Data entries
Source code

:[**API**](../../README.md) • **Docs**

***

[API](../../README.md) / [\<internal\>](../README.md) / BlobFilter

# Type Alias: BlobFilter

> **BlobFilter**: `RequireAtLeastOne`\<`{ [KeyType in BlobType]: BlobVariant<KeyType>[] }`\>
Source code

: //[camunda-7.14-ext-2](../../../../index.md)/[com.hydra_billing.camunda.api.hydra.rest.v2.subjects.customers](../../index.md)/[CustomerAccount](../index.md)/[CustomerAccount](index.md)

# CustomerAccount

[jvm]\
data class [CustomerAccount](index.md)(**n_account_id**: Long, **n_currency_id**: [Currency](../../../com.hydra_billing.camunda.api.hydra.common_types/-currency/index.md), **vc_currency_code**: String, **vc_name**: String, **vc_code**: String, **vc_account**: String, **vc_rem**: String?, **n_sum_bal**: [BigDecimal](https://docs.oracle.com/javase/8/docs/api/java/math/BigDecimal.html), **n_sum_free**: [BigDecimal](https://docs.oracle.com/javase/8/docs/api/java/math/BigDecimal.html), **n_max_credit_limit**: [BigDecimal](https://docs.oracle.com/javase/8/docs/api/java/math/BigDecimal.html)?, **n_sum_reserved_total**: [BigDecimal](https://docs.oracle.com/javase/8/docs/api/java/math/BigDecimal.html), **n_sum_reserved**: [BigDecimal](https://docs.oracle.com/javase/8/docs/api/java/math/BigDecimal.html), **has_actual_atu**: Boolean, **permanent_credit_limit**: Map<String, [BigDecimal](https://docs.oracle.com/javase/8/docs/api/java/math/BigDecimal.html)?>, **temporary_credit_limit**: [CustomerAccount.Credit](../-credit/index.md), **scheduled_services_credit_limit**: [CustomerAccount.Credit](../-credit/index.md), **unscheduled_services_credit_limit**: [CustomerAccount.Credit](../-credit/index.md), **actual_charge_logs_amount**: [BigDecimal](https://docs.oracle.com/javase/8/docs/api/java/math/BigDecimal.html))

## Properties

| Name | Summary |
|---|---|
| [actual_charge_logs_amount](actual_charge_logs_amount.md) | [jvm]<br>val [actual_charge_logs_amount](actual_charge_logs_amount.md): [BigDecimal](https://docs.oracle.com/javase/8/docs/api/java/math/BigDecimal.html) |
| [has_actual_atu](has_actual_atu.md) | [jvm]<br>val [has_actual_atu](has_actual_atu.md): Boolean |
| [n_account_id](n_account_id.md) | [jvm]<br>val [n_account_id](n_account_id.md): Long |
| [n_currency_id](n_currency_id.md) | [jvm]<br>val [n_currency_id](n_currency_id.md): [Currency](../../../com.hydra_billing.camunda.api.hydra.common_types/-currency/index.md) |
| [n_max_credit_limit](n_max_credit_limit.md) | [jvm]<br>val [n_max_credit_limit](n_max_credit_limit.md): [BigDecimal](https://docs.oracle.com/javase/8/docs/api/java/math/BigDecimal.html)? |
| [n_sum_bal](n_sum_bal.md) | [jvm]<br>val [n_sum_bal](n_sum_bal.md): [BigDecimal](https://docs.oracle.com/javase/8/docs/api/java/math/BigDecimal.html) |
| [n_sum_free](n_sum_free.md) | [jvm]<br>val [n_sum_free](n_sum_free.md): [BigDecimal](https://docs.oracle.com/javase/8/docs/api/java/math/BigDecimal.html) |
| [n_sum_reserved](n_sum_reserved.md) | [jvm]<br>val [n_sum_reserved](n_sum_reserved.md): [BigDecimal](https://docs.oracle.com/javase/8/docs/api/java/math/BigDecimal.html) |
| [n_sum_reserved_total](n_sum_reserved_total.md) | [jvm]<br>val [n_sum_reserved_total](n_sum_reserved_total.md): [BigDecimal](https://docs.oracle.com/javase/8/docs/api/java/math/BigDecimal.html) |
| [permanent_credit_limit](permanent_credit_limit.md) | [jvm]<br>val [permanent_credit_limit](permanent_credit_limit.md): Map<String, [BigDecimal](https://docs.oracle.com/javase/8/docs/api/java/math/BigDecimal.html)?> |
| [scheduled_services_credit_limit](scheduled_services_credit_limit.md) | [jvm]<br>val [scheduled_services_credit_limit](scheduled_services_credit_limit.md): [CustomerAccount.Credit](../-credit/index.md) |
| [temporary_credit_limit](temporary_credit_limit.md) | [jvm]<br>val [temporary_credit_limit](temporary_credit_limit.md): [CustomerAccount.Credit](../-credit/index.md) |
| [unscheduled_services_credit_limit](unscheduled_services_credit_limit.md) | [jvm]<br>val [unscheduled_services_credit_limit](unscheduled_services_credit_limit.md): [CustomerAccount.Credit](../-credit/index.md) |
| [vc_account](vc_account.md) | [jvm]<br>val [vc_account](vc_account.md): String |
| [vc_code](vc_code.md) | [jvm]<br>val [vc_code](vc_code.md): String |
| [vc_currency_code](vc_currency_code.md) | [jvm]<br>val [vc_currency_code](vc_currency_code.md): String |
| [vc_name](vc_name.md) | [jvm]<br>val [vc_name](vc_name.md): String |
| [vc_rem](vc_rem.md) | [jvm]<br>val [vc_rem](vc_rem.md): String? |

**Work instruction:**
Copy every line in the entries above that has the string "README" in it.

**Task answer:**
:[**API**](../../README.md) • **Docs**
[API](../../README.md) / [\<internal\>](../README.md) / BlobFilter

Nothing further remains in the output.